BBC Director Tony Hall Defends North Korea Panorama Which Used LSE Students

We Were Satisfied LSE Students Knew The Risks, Say BBC

New BBC director-general Tony Hall has defended the Panorama documentary on North Korea which was criticised for putting university students at risk after they accompanied an undercover film crew into the communist country.

Hall told the Culture, Media and Sport committee that he was "satisfied" the London School of Economics (LSE) students were aware of the BBC's plans that saw journalist John Sweeney pose as a student to gain entry to the secretive state.

He said he was "satisfied" there "had been clarity about what was going on, i.e. a journalist was going to North Korea".

The BBC's John Sweeney poses with a North Korean soldier

He said the BBC's severe risk team had carried out a risk assessment for the students and concluded "the likelihood of them being found out and then deported was the biggest risk", but said the assessment did not cover any potential risk to the North Korean guides who accompanied the group.

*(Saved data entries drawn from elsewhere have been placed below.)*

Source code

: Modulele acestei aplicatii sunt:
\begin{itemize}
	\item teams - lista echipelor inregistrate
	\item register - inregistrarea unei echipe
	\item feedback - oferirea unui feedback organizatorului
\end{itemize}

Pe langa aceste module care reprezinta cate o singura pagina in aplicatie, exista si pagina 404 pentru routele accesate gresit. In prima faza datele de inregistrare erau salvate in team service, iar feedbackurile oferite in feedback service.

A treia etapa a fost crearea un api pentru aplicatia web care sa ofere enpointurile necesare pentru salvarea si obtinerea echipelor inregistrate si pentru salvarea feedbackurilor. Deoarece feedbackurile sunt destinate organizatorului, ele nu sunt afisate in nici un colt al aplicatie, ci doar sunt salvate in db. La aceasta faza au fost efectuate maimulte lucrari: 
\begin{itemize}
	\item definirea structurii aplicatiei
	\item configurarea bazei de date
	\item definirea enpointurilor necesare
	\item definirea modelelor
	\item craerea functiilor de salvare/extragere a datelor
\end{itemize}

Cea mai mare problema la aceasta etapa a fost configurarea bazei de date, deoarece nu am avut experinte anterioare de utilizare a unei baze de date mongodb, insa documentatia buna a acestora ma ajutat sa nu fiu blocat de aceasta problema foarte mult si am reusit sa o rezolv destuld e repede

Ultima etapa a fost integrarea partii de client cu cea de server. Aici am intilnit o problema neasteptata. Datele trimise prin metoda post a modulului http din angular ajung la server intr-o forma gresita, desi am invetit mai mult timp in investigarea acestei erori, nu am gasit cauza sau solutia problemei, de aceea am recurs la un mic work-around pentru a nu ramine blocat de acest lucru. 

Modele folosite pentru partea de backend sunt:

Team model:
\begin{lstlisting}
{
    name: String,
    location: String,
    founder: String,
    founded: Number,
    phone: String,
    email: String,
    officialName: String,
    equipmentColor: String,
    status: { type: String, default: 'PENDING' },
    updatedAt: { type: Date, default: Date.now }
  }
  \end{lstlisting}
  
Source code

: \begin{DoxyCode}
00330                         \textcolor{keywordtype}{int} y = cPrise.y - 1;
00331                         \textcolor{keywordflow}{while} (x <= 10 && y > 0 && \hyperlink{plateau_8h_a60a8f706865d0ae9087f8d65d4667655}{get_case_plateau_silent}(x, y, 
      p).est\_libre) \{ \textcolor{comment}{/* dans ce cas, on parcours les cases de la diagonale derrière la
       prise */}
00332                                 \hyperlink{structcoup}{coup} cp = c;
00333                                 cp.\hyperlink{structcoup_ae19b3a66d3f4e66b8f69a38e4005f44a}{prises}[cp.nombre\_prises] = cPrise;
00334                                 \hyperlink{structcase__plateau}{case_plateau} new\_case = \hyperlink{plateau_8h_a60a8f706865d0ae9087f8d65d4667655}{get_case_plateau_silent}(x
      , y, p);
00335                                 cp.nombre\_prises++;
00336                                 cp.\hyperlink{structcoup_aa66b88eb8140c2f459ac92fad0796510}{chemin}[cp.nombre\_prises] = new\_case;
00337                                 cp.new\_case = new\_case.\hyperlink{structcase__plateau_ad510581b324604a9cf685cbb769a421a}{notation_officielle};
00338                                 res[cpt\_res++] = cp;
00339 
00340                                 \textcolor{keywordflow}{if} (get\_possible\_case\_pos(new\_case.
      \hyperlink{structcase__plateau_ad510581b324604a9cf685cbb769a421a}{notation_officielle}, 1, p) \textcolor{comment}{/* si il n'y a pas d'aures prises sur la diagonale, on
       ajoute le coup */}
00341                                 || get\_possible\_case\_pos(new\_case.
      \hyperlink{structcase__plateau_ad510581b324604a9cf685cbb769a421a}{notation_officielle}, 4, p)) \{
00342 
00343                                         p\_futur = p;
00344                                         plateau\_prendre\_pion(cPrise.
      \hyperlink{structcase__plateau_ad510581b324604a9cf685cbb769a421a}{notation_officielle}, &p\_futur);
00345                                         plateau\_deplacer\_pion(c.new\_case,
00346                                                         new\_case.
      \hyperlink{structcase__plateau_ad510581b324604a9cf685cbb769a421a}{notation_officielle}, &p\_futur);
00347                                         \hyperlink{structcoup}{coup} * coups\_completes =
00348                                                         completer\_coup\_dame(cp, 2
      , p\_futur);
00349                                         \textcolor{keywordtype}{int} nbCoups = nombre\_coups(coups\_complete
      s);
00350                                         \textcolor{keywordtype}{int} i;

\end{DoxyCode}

Hall said there was "a public interest" in the programme being broadcast and it said "new things" about the country.

He said the students were spoken to three times about the plans, including once by a "senior member of the Panorama team", before they entered the country and told the committee he would meet with academic representatives to discuss issues around potential threats to academic freedom and research.

Hall said he would have preferred the students to sign written consent forms but "the judgment at the time was it was safer for them to know less".

BBC Trust chairman Lord Patten said he was certain the trip and the subsequent programme would be investigated by the BBC Trust's Editorial Standards Committee and "a good deal of material" would be made available then.

He confirmed that Peter Sutherland, who chairs the governors of the LSE, had complained to the trust about the programme.